³For Hegel, there is a(n) (essential, unfillable) “gap” between beings that can generate “a new being” which “reaches back” and transforms “the original beings” into “new beings” in a manner that makes it seem as if “the original beings” never existed in the first place. Hence, when “gaps” generate, there is also a “total split” from what came before to make it seem as if what’s new “is original” and not new at all, but “always already,” per se. Since “gaps” always exist, this “totally new generation” is always possible and can happen anytime, and when it happens, it’s as if “the totally new generation” is “the (only) generation” (and so isn’t “totally new” to itself, but simply “what is”). When “the ground of being” changes, the “new ground” presents itself as unchanging; when we become “new people,” we still see ourselves as ourselves.

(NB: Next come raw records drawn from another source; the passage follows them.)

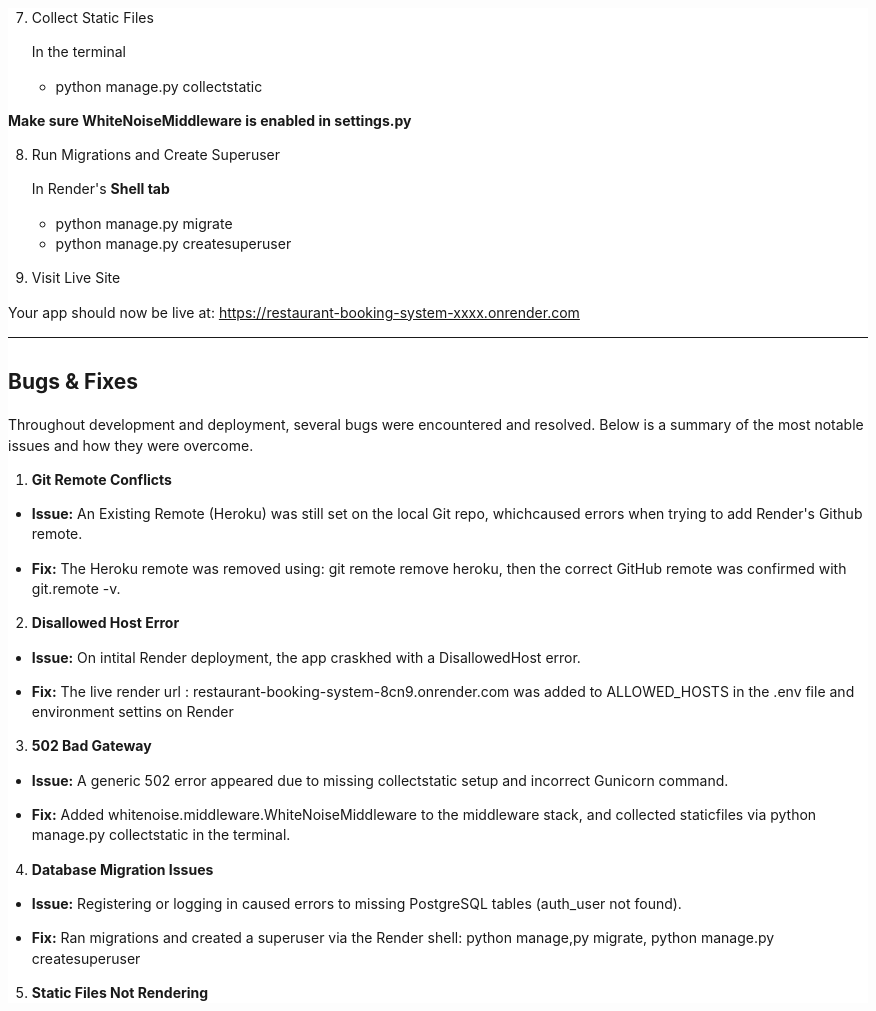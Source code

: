 7. Collect Static Files

   In the terminal

   - python manage.py collectstatic

**Make sure WhiteNoiseMiddleware is enabled in settings.py**

8. Run Migrations and Create Superuser

   In Render's **Shell tab**

   - python manage.py migrate
   - python manage.py createsuperuser

9. Visit Live Site

Your app should now be live at: https://restaurant-booking-system-xxxx.onrender.com

---

## Bugs & Fixes

Throughout development and deployment, several bugs were encountered and resolved. Below is a summary of the most notable
issues and how they were overcome.

1. **Git Remote Conflicts**

- **Issue:** An Existing Remote (Heroku) was still set on the local Git repo, whichcaused errors when trying to add Render's Github remote.

- **Fix:** The Heroku remote was removed using: git remote remove heroku, then the correct GitHub remote was confirmed with git.remote -v.

2. **Disallowed Host Error**

- **Issue:** On intital Render deployment, the app craskhed with a DisallowedHost error.

- **Fix:** The live render url : restaurant-booking-system-8cn9.onrender.com was added to ALLOWED_HOSTS in the .env file and environment
  settins on Render

3. **502 Bad Gateway**

- **Issue:** A generic 502 error appeared due to missing collectstatic setup and incorrect Gunicorn command.

- **Fix:** Added whitenoise.middleware.WhiteNoiseMiddleware to the middleware stack, and collected staticfiles via python manage.py collectstatic in the terminal.

4. **Database Migration Issues**

- **Issue:** Registering or logging in caused errors to missing PostgreSQL tables (auth_user not found).

- **Fix:** Ran migrations and created a superuser via the Render shell: python manage,py migrate, python manage.py createsuperuser

5. **Static Files Not Rendering**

⁴Please note that “gaps,” in generating “new entities,” thus generate new “gaps” which themselves can generate “new entities,” which thus generates even newer “gaps” — on and on (note the emphasis in Hegel is “on the gaps” as the source of creation and “newness” as opposed to the entities themselves). The following may help depict the point:
From an “original difference,” a new entity is created that then creates new “gaps” between entities that can arise to new creative possibilities in those “gaps,” on and on infinitely (where arrows point off into space, imagine new circles, new “gaps,” etc.). In this way, it is “gaps” which drive Hegel’s “march (of difference) through history,” per se, as is commonly discussed (with may or may not be “progressive” according to some standard we select). It is not so much that a thesis combines with an antithesis that gives us a synthesis and thus new thesis to restart the process (even though this can in some circumstances be a useful “mental model”), but rather that an encounter of “differences” realizes a “gap” out of which a new “difference” emerges, which generates new “gaps” out of which even newer “differences” can emerge, on and on (but do note none of the differences are “absorbed” into one another — no “gap” is fillable).

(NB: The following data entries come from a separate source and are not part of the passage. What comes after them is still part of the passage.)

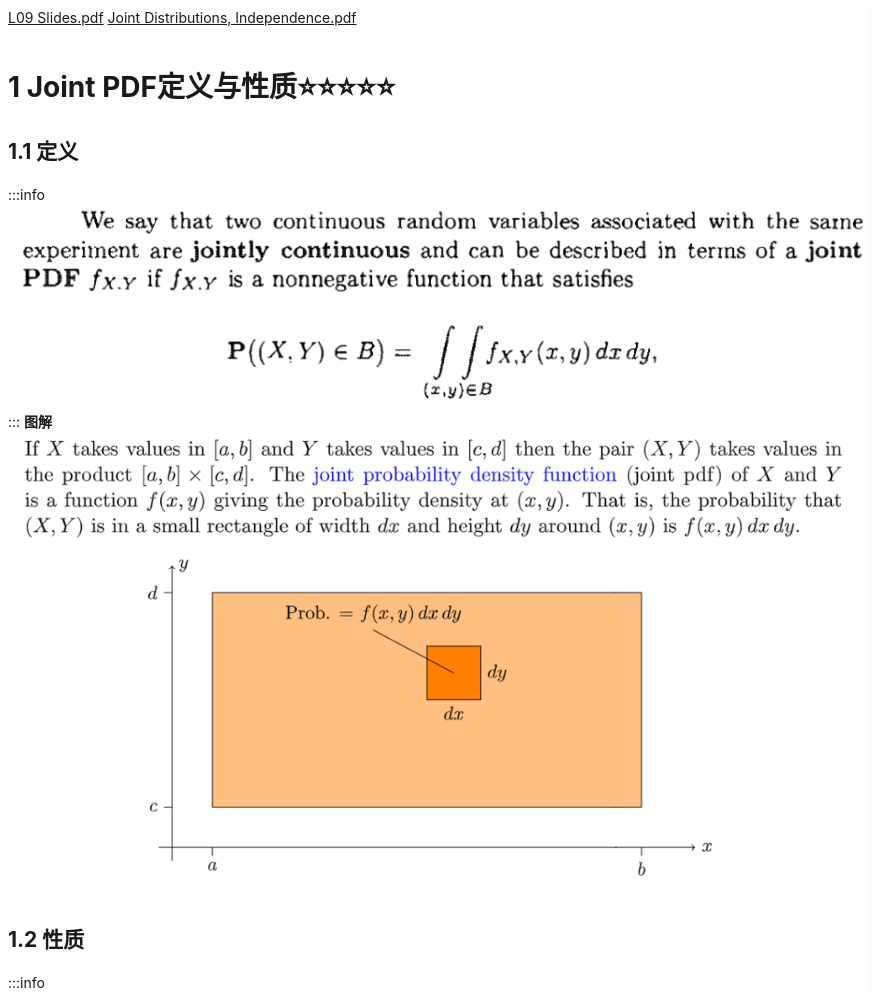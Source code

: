 [L09 Slides.pdf](https://www.yuque.com/attachments/yuque/0/2022/pdf/12393765/1661482260808-4bfac4dd-66f2-4529-9475-44e2bfd8823e.pdf)
[Joint Distributions, Independence.pdf](https://www.yuque.com/attachments/yuque/0/2022/pdf/12393765/1661482355799-b063c2e8-7e61-46bd-8112-8442bb4d1720.pdf)

# 1 Joint PDF定义与性质⭐⭐⭐⭐⭐
## 1.1 定义
:::info
![image.png](./二元连续型变量.assets/20230302_2051412658.png)
:::
**图解**![image.png](./二元连续型变量.assets/20230302_2051424270.png)

## 1.2 性质
:::info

Imagine that a person encounters the world and is thus inspired to write a book (which is possible thanks to the “gap” between the writer and the world). This book is then read by readers, and because there is a “gap” between the readers and the writer, they themselves can write their own books and live different lives inspired by the text, which may result in them having encounters with people and events they otherwise wouldn’t have had. From these “encounters,” new creative possibilities can emerge — on and on. (Do note that readers don’t have to be inspired by a book to write a book: the way “new differences” emergence manifest can be multifaceted. Whereas one reader might be inspired to write a book, another reader might be inspired to become a nurse, to fix his relationship with his children, etc.)